TASK
Every entry in the following listing must be restated word for word, though not its pictures.

RAW DATA
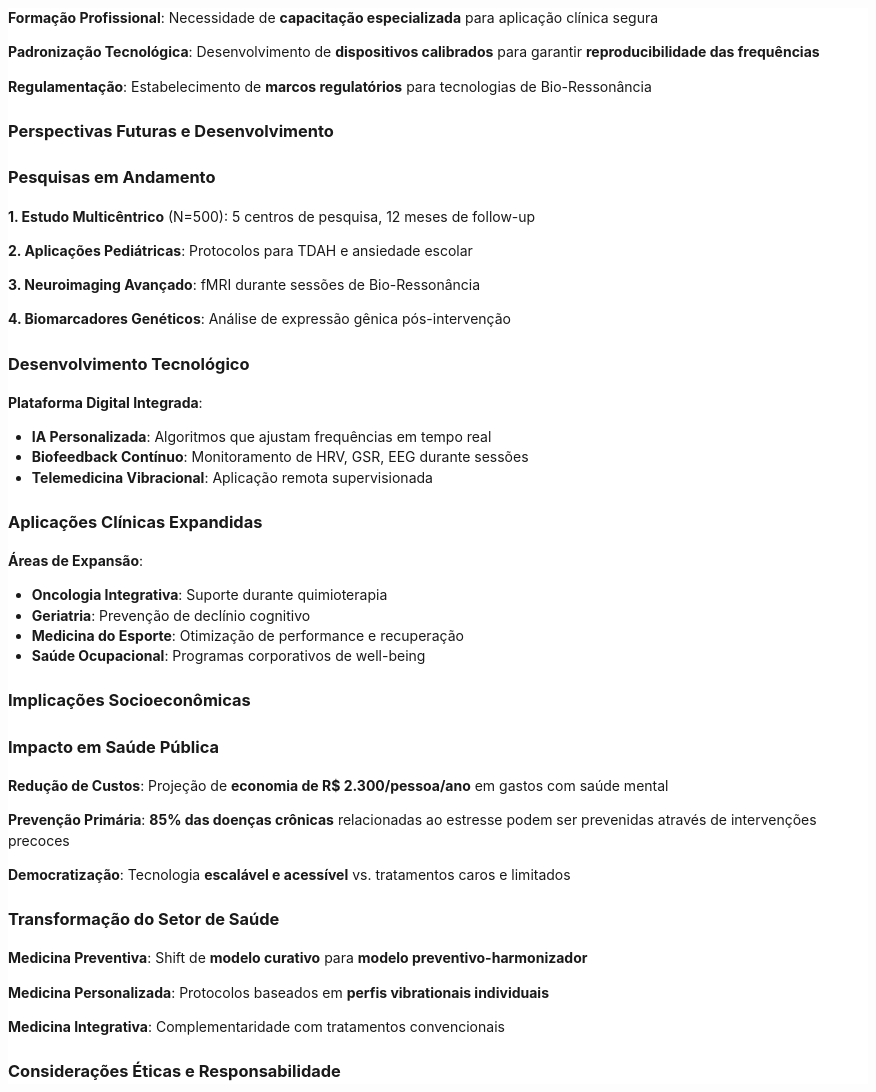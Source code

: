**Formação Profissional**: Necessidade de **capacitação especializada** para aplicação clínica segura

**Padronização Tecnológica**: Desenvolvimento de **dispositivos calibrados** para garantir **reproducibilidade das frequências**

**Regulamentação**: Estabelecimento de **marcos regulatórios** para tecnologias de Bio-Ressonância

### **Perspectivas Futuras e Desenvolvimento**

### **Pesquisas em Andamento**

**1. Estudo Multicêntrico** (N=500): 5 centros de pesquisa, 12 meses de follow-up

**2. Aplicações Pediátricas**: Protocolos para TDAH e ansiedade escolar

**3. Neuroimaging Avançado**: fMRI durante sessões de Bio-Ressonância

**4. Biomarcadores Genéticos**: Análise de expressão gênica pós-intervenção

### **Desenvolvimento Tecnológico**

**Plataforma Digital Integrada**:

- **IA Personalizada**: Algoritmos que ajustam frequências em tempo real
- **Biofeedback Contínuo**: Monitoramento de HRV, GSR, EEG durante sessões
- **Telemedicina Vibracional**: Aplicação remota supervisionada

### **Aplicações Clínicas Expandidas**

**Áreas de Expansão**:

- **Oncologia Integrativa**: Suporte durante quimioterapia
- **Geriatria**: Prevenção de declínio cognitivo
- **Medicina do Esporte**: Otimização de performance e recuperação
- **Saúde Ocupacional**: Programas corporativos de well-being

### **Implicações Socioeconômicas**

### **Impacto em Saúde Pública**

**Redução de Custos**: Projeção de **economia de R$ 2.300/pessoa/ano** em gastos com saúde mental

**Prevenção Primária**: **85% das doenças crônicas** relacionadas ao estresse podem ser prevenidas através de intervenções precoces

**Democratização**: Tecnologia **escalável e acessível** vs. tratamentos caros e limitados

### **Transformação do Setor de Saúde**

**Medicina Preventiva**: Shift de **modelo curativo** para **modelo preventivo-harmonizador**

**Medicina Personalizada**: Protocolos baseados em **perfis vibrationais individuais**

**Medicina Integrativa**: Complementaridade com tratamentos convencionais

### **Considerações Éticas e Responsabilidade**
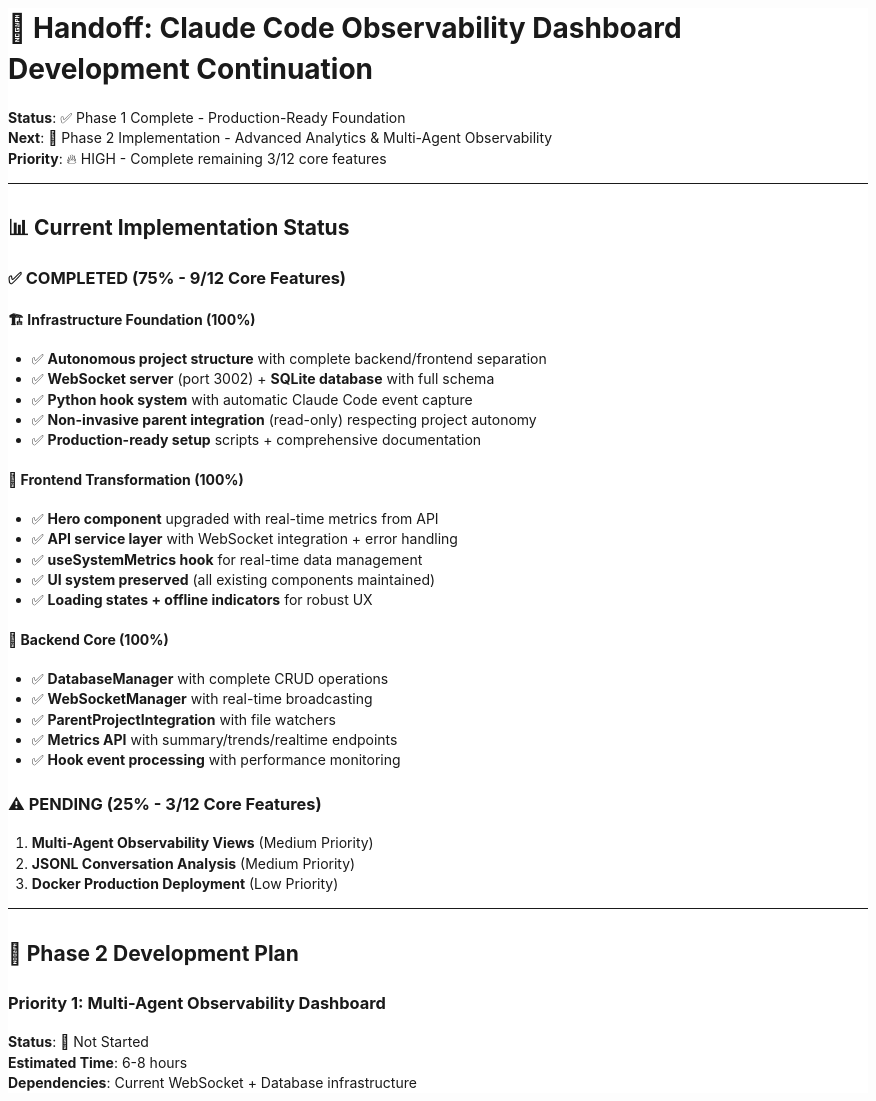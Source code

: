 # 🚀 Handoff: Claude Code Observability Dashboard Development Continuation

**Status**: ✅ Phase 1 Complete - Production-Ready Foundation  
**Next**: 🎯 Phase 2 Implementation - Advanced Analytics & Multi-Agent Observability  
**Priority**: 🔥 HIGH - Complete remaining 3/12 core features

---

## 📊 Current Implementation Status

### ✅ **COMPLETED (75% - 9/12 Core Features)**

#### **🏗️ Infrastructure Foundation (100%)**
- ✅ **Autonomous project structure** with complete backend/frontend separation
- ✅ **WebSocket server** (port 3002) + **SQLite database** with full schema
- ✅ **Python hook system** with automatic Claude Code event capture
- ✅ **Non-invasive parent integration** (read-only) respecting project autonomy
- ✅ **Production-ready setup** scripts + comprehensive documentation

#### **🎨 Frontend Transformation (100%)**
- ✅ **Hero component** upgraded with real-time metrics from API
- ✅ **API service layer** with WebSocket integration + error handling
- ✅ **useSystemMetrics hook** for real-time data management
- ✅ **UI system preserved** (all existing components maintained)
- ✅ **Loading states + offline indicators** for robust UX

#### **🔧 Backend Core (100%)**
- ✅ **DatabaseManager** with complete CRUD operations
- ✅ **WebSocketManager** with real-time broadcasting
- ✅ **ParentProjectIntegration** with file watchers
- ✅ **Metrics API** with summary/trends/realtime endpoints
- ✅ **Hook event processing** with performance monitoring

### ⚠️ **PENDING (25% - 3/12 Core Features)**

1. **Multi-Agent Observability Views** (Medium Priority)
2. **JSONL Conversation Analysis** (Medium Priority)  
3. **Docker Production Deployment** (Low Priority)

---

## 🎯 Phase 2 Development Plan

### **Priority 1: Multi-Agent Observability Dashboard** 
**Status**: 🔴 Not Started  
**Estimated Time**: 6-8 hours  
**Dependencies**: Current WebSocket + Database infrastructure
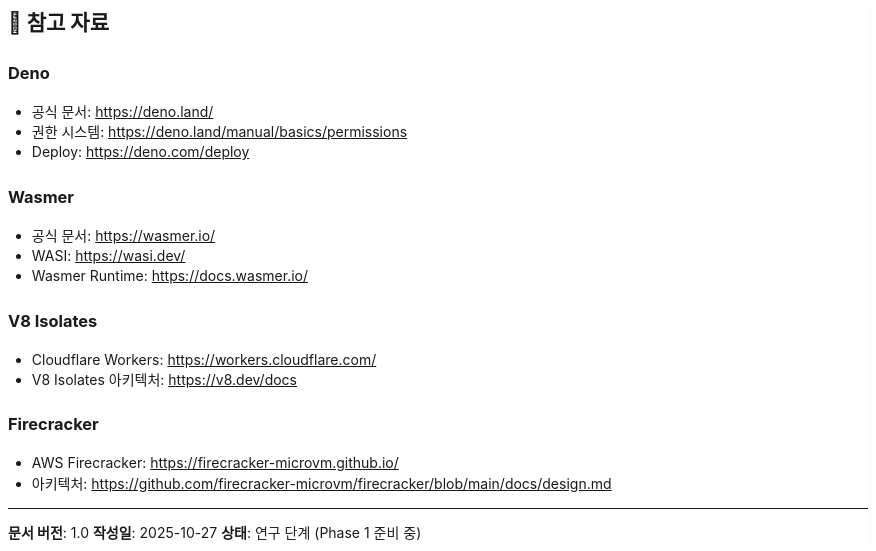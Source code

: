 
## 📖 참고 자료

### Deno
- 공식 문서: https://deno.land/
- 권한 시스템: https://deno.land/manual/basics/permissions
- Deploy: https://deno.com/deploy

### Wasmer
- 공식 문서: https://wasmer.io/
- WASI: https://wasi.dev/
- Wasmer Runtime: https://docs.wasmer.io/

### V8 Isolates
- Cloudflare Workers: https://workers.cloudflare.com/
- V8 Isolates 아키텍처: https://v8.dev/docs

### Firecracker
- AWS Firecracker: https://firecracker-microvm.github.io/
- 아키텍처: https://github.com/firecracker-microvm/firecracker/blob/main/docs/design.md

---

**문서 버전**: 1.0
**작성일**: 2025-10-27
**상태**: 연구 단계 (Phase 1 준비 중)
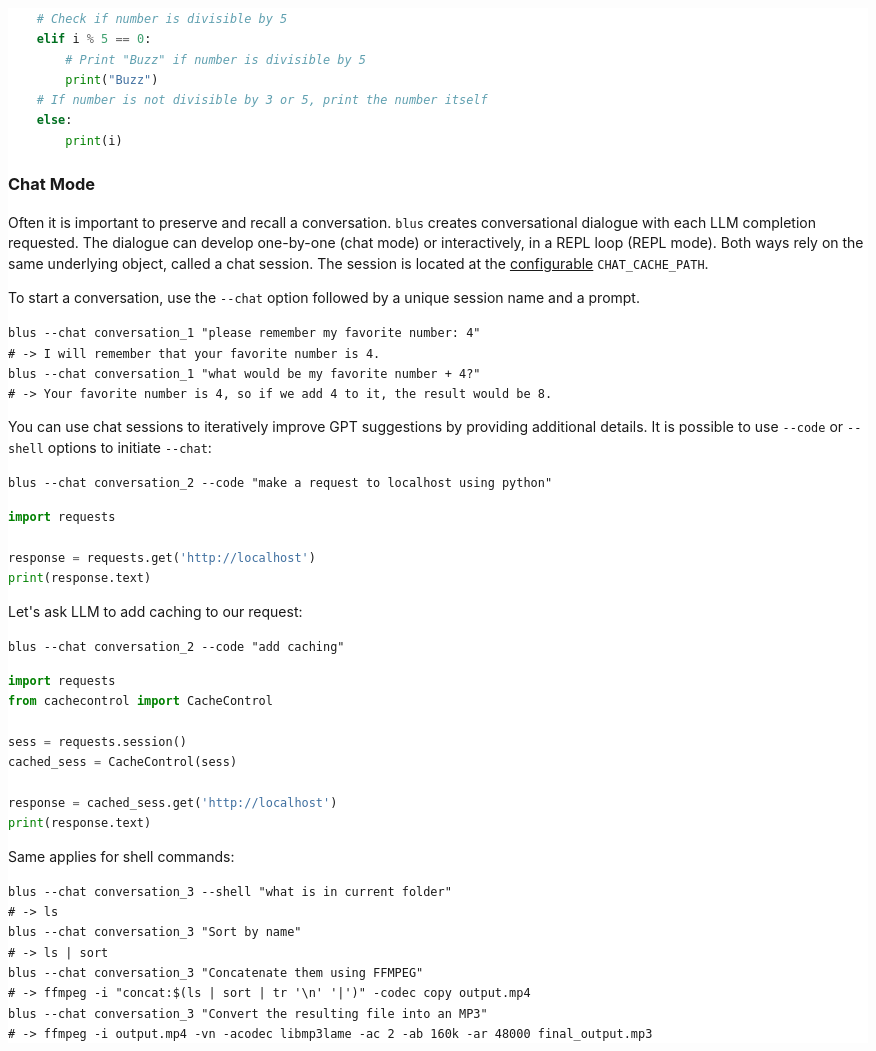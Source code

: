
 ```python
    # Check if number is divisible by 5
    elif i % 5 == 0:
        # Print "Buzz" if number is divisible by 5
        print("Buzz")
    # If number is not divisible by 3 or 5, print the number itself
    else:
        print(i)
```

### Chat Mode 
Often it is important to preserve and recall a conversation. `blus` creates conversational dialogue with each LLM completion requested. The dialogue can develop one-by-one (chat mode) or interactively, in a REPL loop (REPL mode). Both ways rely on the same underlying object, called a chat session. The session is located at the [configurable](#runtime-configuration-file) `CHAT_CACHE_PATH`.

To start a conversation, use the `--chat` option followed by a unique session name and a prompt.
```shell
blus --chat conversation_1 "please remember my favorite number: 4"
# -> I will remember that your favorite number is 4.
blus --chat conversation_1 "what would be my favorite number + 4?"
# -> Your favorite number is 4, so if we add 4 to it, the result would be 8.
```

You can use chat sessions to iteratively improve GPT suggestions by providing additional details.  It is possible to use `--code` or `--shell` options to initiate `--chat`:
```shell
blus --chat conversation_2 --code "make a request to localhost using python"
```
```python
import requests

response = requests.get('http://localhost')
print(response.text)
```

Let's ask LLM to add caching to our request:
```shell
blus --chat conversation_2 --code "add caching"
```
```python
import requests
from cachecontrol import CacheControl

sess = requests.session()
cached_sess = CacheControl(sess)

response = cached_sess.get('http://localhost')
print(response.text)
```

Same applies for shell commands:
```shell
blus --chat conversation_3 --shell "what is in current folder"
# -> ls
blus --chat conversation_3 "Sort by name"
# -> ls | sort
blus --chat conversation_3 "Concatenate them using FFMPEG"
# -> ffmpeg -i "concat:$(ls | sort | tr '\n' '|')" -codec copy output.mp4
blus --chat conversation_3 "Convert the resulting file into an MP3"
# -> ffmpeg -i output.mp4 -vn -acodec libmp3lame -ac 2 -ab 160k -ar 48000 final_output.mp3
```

RESPONSE
Source code

:**Formação Profissional**: Necessidade de **capacitação especializada** para aplicação clínica segura

**Padronização Tecnológica**: Desenvolvimento de **dispositivos calibrados** para garantir **reproducibilidade das frequências**

**Regulamentação**: Estabelecimento de **marcos regulatórios** para tecnologias de Bio-Ressonância

### **Perspectivas Futuras e Desenvolvimento**

### **Pesquisas em Andamento**

**1. Estudo Multicêntrico** (N=500): 5 centros de pesquisa, 12 meses de follow-up

**2. Aplicações Pediátricas**: Protocolos para TDAH e ansiedade escolar

**3. Neuroimaging Avançado**: fMRI durante sessões de Bio-Ressonância

**4. Biomarcadores Genéticos**: Análise de expressão gênica pós-intervenção

### **Desenvolvimento Tecnológico**

**Plataforma Digital Integrada**:

- **IA Personalizada**: Algoritmos que ajustam frequências em tempo real
- **Biofeedback Contínuo**: Monitoramento de HRV, GSR, EEG durante sessões
- **Telemedicina Vibracional**: Aplicação remota supervisionada

### **Aplicações Clínicas Expandidas**

**Áreas de Expansão**:

- **Oncologia Integrativa**: Suporte durante quimioterapia
- **Geriatria**: Prevenção de declínio cognitivo
- **Medicina do Esporte**: Otimização de performance e recuperação
- **Saúde Ocupacional**: Programas corporativos de well-being

### **Implicações Socioeconômicas**

### **Impacto em Saúde Pública**

**Redução de Custos**: Projeção de **economia de R$ 2.300/pessoa/ano** em gastos com saúde mental

**Prevenção Primária**: **85% das doenças crônicas** relacionadas ao estresse podem ser prevenidas através de intervenções precoces

**Democratização**: Tecnologia **escalável e acessível** vs. tratamentos caros e limitados

### **Transformação do Setor de Saúde**

**Medicina Preventiva**: Shift de **modelo curativo** para **modelo preventivo-harmonizador**

**Medicina Personalizada**: Protocolos baseados em **perfis vibrationais individuais**

**Medicina Integrativa**: Complementaridade com tratamentos convencionais

### **Considerações Éticas e Responsabilidade**
Source code

: # 🚀 Handoff: Claude Code Observability Dashboard Development Continuation

**Status**: ✅ Phase 1 Complete - Production-Ready Foundation  
**Next**: 🎯 Phase 2 Implementation - Advanced Analytics & Multi-Agent Observability  
**Priority**: 🔥 HIGH - Complete remaining 3/12 core features

---

## 📊 Current Implementation Status

### ✅ **COMPLETED (75% - 9/12 Core Features)**

#### **🏗️ Infrastructure Foundation (100%)**
- ✅ **Autonomous project structure** with complete backend/frontend separation
- ✅ **WebSocket server** (port 3002) + **SQLite database** with full schema
- ✅ **Python hook system** with automatic Claude Code event capture
- ✅ **Non-invasive parent integration** (read-only) respecting project autonomy
- ✅ **Production-ready setup** scripts + comprehensive documentation

#### **🎨 Frontend Transformation (100%)**
- ✅ **Hero component** upgraded with real-time metrics from API
- ✅ **API service layer** with WebSocket integration + error handling
- ✅ **useSystemMetrics hook** for real-time data management
- ✅ **UI system preserved** (all existing components maintained)
- ✅ **Loading states + offline indicators** for robust UX

#### **🔧 Backend Core (100%)**
- ✅ **DatabaseManager** with complete CRUD operations
- ✅ **WebSocketManager** with real-time broadcasting
- ✅ **ParentProjectIntegration** with file watchers
- ✅ **Metrics API** with summary/trends/realtime endpoints
- ✅ **Hook event processing** with performance monitoring

### ⚠️ **PENDING (25% - 3/12 Core Features)**

1. **Multi-Agent Observability Views** (Medium Priority)
2. **JSONL Conversation Analysis** (Medium Priority)  
3. **Docker Production Deployment** (Low Priority)

---

## 🎯 Phase 2 Development Plan

### **Priority 1: Multi-Agent Observability Dashboard** 
**Status**: 🔴 Not Started  
**Estimated Time**: 6-8 hours  
**Dependencies**: Current WebSocket + Database infrastructure
Source code

: 
## 📖 참고 자료

### Deno
- 공식 문서: https://deno.land/
- 권한 시스템: https://deno.land/manual/basics/permissions
- Deploy: https://deno.com/deploy

### Wasmer
- 공식 문서: https://wasmer.io/
- WASI: https://wasi.dev/
- Wasmer Runtime: https://docs.wasmer.io/

### V8 Isolates
- Cloudflare Workers: https://workers.cloudflare.com/
- V8 Isolates 아키텍처: https://v8.dev/docs

### Firecracker
- AWS Firecracker: https://firecracker-microvm.github.io/
- 아키텍처: https://github.com/firecracker-microvm/firecracker/blob/main/docs/design.md

---

**문서 버전**: 1.0
**작성일**: 2025-10-27
**상태**: 연구 단계 (Phase 1 준비 중)
Source code

:
 ```python
    # Check if number is divisible by 5
    elif i % 5 == 0:
        # Print "Buzz" if number is divisible by 5
        print("Buzz")
    # If number is not divisible by 3 or 5, print the number itself
    else:
        print(i)
```

### Chat Mode 
Often it is important to preserve and recall a conversation. `blus` creates conversational dialogue with each LLM completion requested. The dialogue can develop one-by-one (chat mode) or interactively, in a REPL loop (REPL mode). Both ways rely on the same underlying object, called a chat session. The session is located at the [configurable](#runtime-configuration-file) `CHAT_CACHE_PATH`.

To start a conversation, use the `--chat` option followed by a unique session name and a prompt.
```shell
blus --chat conversation_1 "please remember my favorite number: 4"
# -> I will remember that your favorite number is 4.
blus --chat conversation_1 "what would be my favorite number + 4?"
# -> Your favorite number is 4, so if we add 4 to it, the result would be 8.
```

You can use chat sessions to iteratively improve GPT suggestions by providing additional details.  It is possible to use `--code` or `--shell` options to initiate `--chat`:
```shell
blus --chat conversation_2 --code "make a request to localhost using python"
```
```python
import requests

response = requests.get('http://localhost')
print(response.text)
```

Let's ask LLM to add caching to our request:
```shell
blus --chat conversation_2 --code "add caching"
```
```python
import requests
from cachecontrol import CacheControl

sess = requests.session()
cached_sess = CacheControl(sess)

response = cached_sess.get('http://localhost')
print(response.text)
```

Same applies for shell commands:
```shell
blus --chat conversation_3 --shell "what is in current folder"
# -> ls
blus --chat conversation_3 "Sort by name"
# -> ls | sort
blus --chat conversation_3 "Concatenate them using FFMPEG"
# -> ffmpeg -i "concat:$(ls | sort | tr '\n' '|')" -codec copy output.mp4
blus --chat conversation_3 "Convert the resulting file into an MP3"
# -> ffmpeg -i output.mp4 -vn -acodec libmp3lame -ac 2 -ab 160k -ar 48000 final_output.mp3
```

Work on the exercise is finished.